L'éternel mensonge que les dirigeants de l'impérialisme français ressortent pour justifier leurs basses besognes en Afrique est de devoir assurer la survie des ressortissants français. Mais la crise en Côte-d'Ivoire dure depuis la mort d'Houphouët-Boigny. L'an dernier, suite à des émeutes antifrançaises du même genre, il était déjà question de faire évacuer les expatriés. Cependant, 14000 d'entre eux vivent encore en Côte-d'Ivoire, dont près de la moitié à Abidjan.
Il y a bien sûr les petits et moyens patrons, véritables colons, qui espèrent récupérer leurs biens dans les zones occupées par les forces rebelles. Ceux-là considèrent la Côte-d'Ivoire comme un Eldorado où il est facile de s'enrichir. Malgré la guerre civile, d'autres réalisent des profits juteux. Mais outre les bi-nationaux, une très grande partie de ces expatriés sont des cadres travaillant pour les grands trusts français. Ces trusts, à l'instar de Bouygues dans le bâtiment et les travaux publics, l'électricité et l'eau, de France Télécom dans la téléphonie, ou encore de Bolloré dans les transports, le coton et le caoutchouc, le café et le cacao, pillent l'économie ivoirienne depuis des décennies. On compte aujourd'hui dans ce pays près de 240 filiales de grandes entreprises françaises et 600 sociétés dont certaines appartiennent depuis plusieurs générations à des capitalistes français.

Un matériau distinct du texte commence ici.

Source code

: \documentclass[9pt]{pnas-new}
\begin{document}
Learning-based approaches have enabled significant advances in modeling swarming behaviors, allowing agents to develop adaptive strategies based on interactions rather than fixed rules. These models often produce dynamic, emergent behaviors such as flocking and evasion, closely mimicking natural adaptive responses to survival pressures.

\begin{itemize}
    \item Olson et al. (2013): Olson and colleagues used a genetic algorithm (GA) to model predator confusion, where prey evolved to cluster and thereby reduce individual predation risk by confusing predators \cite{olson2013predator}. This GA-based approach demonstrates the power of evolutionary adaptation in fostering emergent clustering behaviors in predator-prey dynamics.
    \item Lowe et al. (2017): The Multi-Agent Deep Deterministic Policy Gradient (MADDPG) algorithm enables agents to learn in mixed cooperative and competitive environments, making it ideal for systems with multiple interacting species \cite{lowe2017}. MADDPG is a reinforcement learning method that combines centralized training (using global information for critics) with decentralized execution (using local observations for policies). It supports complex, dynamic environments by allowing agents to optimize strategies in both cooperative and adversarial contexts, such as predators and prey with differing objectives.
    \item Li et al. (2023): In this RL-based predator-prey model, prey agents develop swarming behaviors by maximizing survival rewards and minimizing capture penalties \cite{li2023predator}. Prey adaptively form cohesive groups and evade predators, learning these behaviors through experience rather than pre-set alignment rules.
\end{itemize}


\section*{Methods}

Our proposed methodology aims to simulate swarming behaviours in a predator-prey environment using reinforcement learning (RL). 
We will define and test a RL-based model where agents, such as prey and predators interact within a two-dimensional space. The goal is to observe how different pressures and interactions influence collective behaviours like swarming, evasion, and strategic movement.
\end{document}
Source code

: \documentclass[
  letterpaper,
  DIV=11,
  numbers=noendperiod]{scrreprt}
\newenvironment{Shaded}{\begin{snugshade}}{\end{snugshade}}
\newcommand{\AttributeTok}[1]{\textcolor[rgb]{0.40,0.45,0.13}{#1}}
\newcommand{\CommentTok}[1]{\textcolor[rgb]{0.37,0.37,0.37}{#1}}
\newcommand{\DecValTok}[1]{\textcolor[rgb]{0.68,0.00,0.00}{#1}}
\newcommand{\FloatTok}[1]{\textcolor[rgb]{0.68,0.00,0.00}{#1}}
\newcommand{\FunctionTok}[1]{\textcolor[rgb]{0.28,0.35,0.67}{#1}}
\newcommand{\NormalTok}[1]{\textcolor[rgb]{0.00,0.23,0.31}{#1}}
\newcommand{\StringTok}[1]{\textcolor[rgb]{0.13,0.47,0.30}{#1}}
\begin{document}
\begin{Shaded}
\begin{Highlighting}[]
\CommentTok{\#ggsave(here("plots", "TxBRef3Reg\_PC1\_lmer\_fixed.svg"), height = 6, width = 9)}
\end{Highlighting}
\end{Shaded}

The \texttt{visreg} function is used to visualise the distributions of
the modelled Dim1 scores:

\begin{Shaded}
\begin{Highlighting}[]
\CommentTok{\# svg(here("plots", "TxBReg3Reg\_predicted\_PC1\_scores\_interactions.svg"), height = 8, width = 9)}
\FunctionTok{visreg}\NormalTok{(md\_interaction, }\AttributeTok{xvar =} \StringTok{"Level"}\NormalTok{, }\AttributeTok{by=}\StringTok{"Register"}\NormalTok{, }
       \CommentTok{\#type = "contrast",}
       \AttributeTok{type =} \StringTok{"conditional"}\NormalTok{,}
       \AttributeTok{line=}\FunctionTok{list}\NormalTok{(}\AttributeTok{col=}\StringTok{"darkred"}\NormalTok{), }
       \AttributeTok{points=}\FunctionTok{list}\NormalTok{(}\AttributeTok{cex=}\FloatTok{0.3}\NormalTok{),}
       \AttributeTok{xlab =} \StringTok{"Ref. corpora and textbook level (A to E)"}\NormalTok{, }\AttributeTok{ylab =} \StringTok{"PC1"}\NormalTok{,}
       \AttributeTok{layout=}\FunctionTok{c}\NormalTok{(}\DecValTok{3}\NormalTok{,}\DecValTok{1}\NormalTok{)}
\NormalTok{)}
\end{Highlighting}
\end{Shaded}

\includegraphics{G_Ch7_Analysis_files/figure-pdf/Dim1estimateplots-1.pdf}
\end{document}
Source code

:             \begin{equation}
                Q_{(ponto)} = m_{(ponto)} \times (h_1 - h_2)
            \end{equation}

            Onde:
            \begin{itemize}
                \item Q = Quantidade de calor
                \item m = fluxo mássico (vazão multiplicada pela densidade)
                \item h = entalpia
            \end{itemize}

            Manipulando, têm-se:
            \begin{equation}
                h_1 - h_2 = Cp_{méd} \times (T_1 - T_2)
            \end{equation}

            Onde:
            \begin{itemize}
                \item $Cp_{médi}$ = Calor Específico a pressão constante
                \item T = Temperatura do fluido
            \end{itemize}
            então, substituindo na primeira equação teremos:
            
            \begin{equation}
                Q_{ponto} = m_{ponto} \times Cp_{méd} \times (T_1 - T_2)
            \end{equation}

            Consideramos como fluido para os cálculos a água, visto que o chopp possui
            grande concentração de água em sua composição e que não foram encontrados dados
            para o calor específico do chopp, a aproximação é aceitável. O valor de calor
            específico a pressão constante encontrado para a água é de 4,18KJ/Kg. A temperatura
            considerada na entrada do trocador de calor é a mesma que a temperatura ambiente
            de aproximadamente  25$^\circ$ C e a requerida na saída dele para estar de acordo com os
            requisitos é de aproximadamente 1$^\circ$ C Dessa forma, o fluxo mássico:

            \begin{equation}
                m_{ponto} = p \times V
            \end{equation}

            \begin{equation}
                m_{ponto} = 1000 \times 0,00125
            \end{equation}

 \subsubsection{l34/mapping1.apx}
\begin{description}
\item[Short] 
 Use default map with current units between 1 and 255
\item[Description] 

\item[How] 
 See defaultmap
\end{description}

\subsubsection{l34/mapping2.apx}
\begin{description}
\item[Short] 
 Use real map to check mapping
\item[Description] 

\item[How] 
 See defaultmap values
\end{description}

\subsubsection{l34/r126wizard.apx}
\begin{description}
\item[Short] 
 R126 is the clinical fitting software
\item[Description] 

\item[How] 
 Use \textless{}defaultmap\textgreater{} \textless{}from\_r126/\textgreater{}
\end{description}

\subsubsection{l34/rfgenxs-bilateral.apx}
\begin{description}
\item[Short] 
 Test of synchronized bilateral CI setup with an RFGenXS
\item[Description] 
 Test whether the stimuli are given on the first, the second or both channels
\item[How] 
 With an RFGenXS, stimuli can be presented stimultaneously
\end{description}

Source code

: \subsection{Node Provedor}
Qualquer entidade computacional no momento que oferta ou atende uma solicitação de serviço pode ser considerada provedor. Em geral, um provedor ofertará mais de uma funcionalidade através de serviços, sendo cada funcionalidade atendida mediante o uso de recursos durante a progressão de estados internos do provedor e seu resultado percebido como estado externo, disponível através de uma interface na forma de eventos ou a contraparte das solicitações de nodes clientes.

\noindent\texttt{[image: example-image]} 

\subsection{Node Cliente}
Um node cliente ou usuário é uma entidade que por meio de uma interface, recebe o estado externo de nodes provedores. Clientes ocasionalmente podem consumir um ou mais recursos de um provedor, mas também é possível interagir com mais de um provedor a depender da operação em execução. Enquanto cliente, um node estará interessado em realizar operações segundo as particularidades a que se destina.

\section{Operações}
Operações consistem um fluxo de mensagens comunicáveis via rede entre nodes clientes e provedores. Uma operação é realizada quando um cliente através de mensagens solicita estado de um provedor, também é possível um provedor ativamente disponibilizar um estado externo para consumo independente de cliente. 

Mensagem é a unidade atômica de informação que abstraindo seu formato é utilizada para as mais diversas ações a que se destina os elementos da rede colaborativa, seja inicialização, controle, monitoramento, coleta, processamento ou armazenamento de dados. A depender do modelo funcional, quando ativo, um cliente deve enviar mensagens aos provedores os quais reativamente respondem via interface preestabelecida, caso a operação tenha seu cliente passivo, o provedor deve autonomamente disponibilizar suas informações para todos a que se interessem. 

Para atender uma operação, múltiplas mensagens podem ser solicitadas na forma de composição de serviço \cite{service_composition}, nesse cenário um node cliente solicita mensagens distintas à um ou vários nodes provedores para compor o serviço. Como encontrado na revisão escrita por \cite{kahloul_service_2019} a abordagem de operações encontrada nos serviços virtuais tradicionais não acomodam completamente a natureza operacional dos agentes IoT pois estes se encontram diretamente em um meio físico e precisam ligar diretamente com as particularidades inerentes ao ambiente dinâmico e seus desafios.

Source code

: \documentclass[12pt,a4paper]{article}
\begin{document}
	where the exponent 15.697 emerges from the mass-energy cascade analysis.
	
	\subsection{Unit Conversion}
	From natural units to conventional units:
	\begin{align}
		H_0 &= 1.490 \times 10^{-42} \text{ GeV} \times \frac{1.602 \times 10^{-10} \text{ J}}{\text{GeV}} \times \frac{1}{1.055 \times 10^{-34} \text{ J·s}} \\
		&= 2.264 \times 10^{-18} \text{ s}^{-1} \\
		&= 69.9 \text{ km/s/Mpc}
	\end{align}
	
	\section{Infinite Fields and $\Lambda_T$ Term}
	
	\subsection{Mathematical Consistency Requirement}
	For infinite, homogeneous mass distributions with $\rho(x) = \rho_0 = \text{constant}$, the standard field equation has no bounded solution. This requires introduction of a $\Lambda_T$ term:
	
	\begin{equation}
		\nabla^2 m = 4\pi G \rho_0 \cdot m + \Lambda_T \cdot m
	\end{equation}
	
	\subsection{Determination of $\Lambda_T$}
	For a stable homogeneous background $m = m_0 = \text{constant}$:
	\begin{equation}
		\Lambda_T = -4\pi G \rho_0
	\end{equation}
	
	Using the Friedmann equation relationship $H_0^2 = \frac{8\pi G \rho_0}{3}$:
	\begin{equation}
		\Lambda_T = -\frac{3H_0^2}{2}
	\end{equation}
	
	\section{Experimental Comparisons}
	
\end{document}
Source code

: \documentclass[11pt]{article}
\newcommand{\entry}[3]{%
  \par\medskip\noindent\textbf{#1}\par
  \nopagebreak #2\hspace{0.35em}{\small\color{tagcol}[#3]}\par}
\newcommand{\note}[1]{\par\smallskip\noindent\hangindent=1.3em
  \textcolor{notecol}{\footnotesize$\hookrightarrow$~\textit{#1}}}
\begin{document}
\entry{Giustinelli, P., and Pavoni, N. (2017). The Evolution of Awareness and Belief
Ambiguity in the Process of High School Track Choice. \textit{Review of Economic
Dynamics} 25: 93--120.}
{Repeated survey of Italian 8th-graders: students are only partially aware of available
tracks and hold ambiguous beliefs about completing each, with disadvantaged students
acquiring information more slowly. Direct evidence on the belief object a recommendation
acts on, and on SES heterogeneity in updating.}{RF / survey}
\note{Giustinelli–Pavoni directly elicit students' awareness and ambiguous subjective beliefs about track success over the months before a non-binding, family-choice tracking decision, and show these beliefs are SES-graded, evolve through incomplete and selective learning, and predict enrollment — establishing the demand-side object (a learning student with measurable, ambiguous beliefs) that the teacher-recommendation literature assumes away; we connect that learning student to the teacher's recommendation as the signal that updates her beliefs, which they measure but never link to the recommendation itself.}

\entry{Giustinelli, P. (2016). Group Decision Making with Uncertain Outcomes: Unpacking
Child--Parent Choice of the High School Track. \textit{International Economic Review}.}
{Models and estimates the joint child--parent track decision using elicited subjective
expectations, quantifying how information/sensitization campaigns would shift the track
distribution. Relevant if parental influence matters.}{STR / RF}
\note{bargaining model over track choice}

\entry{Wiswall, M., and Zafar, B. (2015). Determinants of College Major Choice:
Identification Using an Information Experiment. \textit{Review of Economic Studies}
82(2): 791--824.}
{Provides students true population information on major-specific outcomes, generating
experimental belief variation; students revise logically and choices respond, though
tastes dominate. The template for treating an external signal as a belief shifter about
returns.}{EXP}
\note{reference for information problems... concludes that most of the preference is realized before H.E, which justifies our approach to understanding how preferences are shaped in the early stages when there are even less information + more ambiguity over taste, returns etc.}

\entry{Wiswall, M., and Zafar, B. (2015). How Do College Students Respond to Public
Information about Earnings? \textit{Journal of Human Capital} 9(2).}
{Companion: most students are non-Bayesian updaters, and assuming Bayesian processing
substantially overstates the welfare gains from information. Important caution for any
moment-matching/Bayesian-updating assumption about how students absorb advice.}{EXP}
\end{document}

Au regard des masses travailleuses ivoiriennes qui survivent dans la plus grande pauvreté, entassées dans les bidonvilles de la capitale, ces expatriés, dont certains les exploitent directement, apparaissent comme des nantis et des privilégiés. Et chaque intervention de l'armée française, loin d'apaiser la situation, ne fait que l'aggraver, alimentant ainsi les frustrations et les sentiments antifrançais et anticoloniaux d'une partie de la population ivoirienne qui sont bien réels. Et ces ressortissants qu'il s'agit, nous dit-on, de protéger risquent d'être les premières victimes de la politique de l'impérialisme français en Côte-d'Ivoire.
Troupes françaises hors de Côte-d'Ivoire !
Il faut toute l'hypocrisie et la morgue des Chirac-Raffarin, représentants de l'ancienne puissance coloniale, pour justifier ainsi la présence de l'armée française en Côte-d'Ivoire. Leurs propos ont au moins le mérite de souligner le rôle que l'impérialisme français s'octroie dans ce qu'il considère toujours comme son pré carré. En Côte-d'Ivoire il n'a pas d'autre but que de préserver les profits de ses grandes multinationales.
Ici en France, les travailleurs soucieux de se montrer solidaires des intérêts des différentes populations ivoiriennes, victimes des bandes armées qui s'affrontent pour le pouvoir et le pillage des richesses naturelles, ne peuvent qu'exiger le retrait immédiat des troupes françaises de la Côte-d'Ivoire. Il y en a assez de les voir, par leur présence en Afrique, tenter de prolonger un passé colonial qui n'a que trop duré.